Saved data entries:
********************

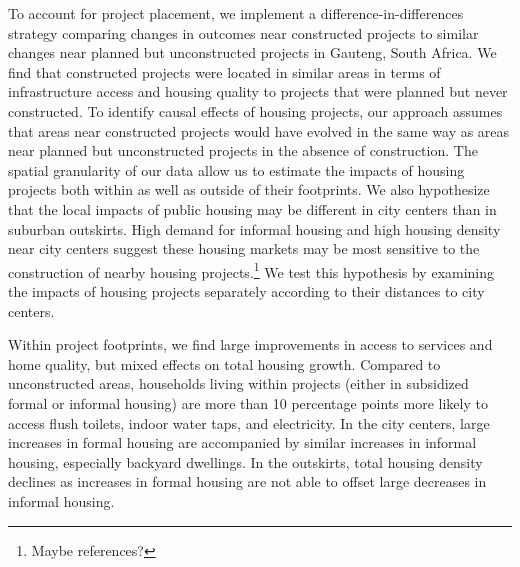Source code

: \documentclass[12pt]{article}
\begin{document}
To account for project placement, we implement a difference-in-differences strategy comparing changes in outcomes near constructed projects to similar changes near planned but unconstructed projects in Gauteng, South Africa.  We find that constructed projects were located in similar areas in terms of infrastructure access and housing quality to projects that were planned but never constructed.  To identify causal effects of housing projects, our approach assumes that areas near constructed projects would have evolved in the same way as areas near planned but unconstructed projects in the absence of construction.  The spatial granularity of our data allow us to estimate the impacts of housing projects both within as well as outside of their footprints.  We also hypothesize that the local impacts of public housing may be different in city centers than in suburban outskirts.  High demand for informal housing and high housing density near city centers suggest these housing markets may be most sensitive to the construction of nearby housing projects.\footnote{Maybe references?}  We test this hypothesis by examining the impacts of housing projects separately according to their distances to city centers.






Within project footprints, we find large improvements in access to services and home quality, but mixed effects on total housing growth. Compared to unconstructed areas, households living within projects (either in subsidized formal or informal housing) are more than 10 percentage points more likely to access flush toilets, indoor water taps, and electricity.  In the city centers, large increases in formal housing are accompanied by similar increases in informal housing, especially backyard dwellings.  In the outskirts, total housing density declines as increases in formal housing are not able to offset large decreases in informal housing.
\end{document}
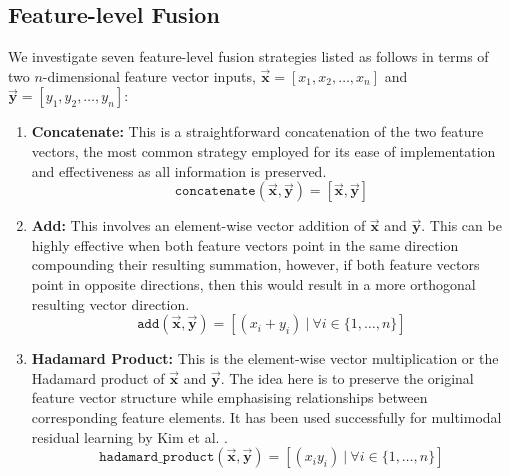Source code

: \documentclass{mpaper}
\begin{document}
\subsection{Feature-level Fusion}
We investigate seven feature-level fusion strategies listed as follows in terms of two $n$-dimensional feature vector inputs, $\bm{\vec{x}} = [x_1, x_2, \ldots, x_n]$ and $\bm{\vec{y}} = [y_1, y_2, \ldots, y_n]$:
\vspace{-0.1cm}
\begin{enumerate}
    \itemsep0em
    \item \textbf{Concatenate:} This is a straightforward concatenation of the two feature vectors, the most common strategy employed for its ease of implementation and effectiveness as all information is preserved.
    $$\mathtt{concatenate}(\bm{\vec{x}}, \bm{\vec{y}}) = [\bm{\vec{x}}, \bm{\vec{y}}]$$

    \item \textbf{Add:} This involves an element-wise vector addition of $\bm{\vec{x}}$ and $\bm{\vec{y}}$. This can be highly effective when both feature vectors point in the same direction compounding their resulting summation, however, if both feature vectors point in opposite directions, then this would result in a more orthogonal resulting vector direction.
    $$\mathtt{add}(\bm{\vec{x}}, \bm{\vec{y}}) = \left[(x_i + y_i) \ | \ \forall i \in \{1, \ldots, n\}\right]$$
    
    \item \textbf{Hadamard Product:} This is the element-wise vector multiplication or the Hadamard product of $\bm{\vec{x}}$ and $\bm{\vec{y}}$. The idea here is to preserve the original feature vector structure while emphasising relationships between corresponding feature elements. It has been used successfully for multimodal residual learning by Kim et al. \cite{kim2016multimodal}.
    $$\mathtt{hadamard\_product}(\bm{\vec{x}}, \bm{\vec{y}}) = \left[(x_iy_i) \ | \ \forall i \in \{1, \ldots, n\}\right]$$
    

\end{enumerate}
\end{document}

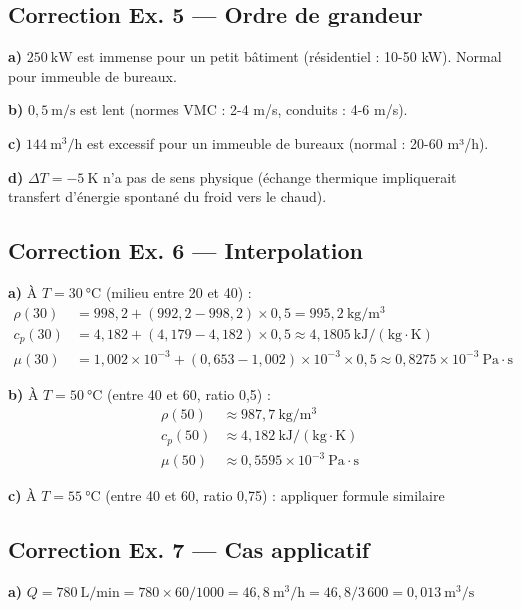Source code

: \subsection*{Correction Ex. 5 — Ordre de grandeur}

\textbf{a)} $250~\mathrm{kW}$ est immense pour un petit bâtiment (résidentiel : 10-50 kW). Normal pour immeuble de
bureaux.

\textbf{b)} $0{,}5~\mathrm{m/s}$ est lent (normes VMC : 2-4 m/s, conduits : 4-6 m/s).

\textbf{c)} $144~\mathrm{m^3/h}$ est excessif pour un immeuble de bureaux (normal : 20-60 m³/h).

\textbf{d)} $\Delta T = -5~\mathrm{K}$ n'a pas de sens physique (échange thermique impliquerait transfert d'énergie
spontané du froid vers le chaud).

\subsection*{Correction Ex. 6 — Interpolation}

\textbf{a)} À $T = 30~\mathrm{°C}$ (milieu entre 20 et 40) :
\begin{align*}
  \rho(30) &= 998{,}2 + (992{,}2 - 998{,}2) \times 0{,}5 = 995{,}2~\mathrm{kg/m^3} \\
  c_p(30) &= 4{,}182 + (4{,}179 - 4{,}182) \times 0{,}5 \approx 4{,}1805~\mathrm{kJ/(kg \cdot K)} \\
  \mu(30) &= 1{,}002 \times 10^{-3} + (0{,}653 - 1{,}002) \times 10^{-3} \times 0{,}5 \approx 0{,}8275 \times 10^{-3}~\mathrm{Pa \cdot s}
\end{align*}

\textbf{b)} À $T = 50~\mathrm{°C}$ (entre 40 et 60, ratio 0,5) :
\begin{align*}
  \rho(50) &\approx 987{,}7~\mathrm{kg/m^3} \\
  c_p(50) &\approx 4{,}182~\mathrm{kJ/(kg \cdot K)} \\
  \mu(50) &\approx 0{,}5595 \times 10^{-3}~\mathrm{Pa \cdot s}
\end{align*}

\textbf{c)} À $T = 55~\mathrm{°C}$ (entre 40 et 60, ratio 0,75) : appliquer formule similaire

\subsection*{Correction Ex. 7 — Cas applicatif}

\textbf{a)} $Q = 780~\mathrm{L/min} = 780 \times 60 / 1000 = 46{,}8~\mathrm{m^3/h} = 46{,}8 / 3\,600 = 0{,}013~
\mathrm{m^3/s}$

********************

PROBLEM REQUIREMENTS
All entries above must be repeated exactly; pictures are to be left out.

FINISHED EXERCISE
Source code

: \documentclass[12pt]{article}
\begin{document}
To account for project placement, we implement a difference-in-differences strategy comparing changes in outcomes near constructed projects to similar changes near planned but unconstructed projects in Gauteng, South Africa.  We find that constructed projects were located in similar areas in terms of infrastructure access and housing quality to projects that were planned but never constructed.  To identify causal effects of housing projects, our approach assumes that areas near constructed projects would have evolved in the same way as areas near planned but unconstructed projects in the absence of construction.  The spatial granularity of our data allow us to estimate the impacts of housing projects both within as well as outside of their footprints.  We also hypothesize that the local impacts of public housing may be different in city centers than in suburban outskirts.  High demand for informal housing and high housing density near city centers suggest these housing markets may be most sensitive to the construction of nearby housing projects.\footnote{Maybe references?}  We test this hypothesis by examining the impacts of housing projects separately according to their distances to city centers.






Within project footprints, we find large improvements in access to services and home quality, but mixed effects on total housing growth. Compared to unconstructed areas, households living within projects (either in subsidized formal or informal housing) are more than 10 percentage points more likely to access flush toilets, indoor water taps, and electricity.  In the city centers, large increases in formal housing are accompanied by similar increases in informal housing, especially backyard dwellings.  In the outskirts, total housing density declines as increases in formal housing are not able to offset large decreases in informal housing.
\end{document}
Source code

: \documentclass{mpaper}
\begin{document}
\subsection{Feature-level Fusion}
We investigate seven feature-level fusion strategies listed as follows in terms of two $n$-dimensional feature vector inputs, $\bm{\vec{x}} = [x_1, x_2, \ldots, x_n]$ and $\bm{\vec{y}} = [y_1, y_2, \ldots, y_n]$:
\vspace{-0.1cm}
\begin{enumerate}
    \itemsep0em
    \item \textbf{Concatenate:} This is a straightforward concatenation of the two feature vectors, the most common strategy employed for its ease of implementation and effectiveness as all information is preserved.
    $$\mathtt{concatenate}(\bm{\vec{x}}, \bm{\vec{y}}) = [\bm{\vec{x}}, \bm{\vec{y}}]$$

    \item \textbf{Add:} This involves an element-wise vector addition of $\bm{\vec{x}}$ and $\bm{\vec{y}}$. This can be highly effective when both feature vectors point in the same direction compounding their resulting summation, however, if both feature vectors point in opposite directions, then this would result in a more orthogonal resulting vector direction.
    $$\mathtt{add}(\bm{\vec{x}}, \bm{\vec{y}}) = \left[(x_i + y_i) \ | \ \forall i \in \{1, \ldots, n\}\right]$$
    
    \item \textbf{Hadamard Product:} This is the element-wise vector multiplication or the Hadamard product of $\bm{\vec{x}}$ and $\bm{\vec{y}}$. The idea here is to preserve the original feature vector structure while emphasising relationships between corresponding feature elements. It has been used successfully for multimodal residual learning by Kim et al. \cite{kim2016multimodal}.
    $$\mathtt{hadamard\_product}(\bm{\vec{x}}, \bm{\vec{y}}) = \left[(x_iy_i) \ | \ \forall i \in \{1, \ldots, n\}\right]$$
    

\end{enumerate}
\end{document}

Source code

: \subsection*{Correction Ex. 5 — Ordre de grandeur}

\textbf{a)} $250~\mathrm{kW}$ est immense pour un petit bâtiment (résidentiel : 10-50 kW). Normal pour immeuble de
bureaux.

\textbf{b)} $0{,}5~\mathrm{m/s}$ est lent (normes VMC : 2-4 m/s, conduits : 4-6 m/s).

\textbf{c)} $144~\mathrm{m^3/h}$ est excessif pour un immeuble de bureaux (normal : 20-60 m³/h).

\textbf{d)} $\Delta T = -5~\mathrm{K}$ n'a pas de sens physique (échange thermique impliquerait transfert d'énergie
spontané du froid vers le chaud).

\subsection*{Correction Ex. 6 — Interpolation}

\textbf{a)} À $T = 30~\mathrm{°C}$ (milieu entre 20 et 40) :
\begin{align*}
  \rho(30) &= 998{,}2 + (992{,}2 - 998{,}2) \times 0{,}5 = 995{,}2~\mathrm{kg/m^3} \\
  c_p(30) &= 4{,}182 + (4{,}179 - 4{,}182) \times 0{,}5 \approx 4{,}1805~\mathrm{kJ/(kg \cdot K)} \\
  \mu(30) &= 1{,}002 \times 10^{-3} + (0{,}653 - 1{,}002) \times 10^{-3} \times 0{,}5 \approx 0{,}8275 \times 10^{-3}~\mathrm{Pa \cdot s}
\end{align*}

\textbf{b)} À $T = 50~\mathrm{°C}$ (entre 40 et 60, ratio 0,5) :
\begin{align*}
  \rho(50) &\approx 987{,}7~\mathrm{kg/m^3} \\
  c_p(50) &\approx 4{,}182~\mathrm{kJ/(kg \cdot K)} \\
  \mu(50) &\approx 0{,}5595 \times 10^{-3}~\mathrm{Pa \cdot s}
\end{align*}

\textbf{c)} À $T = 55~\mathrm{°C}$ (entre 40 et 60, ratio 0,75) : appliquer formule similaire

\subsection*{Correction Ex. 7 — Cas applicatif}

\textbf{a)} $Q = 780~\mathrm{L/min} = 780 \times 60 / 1000 = 46{,}8~\mathrm{m^3/h} = 46{,}8 / 3\,600 = 0{,}013~
\mathrm{m^3/s}$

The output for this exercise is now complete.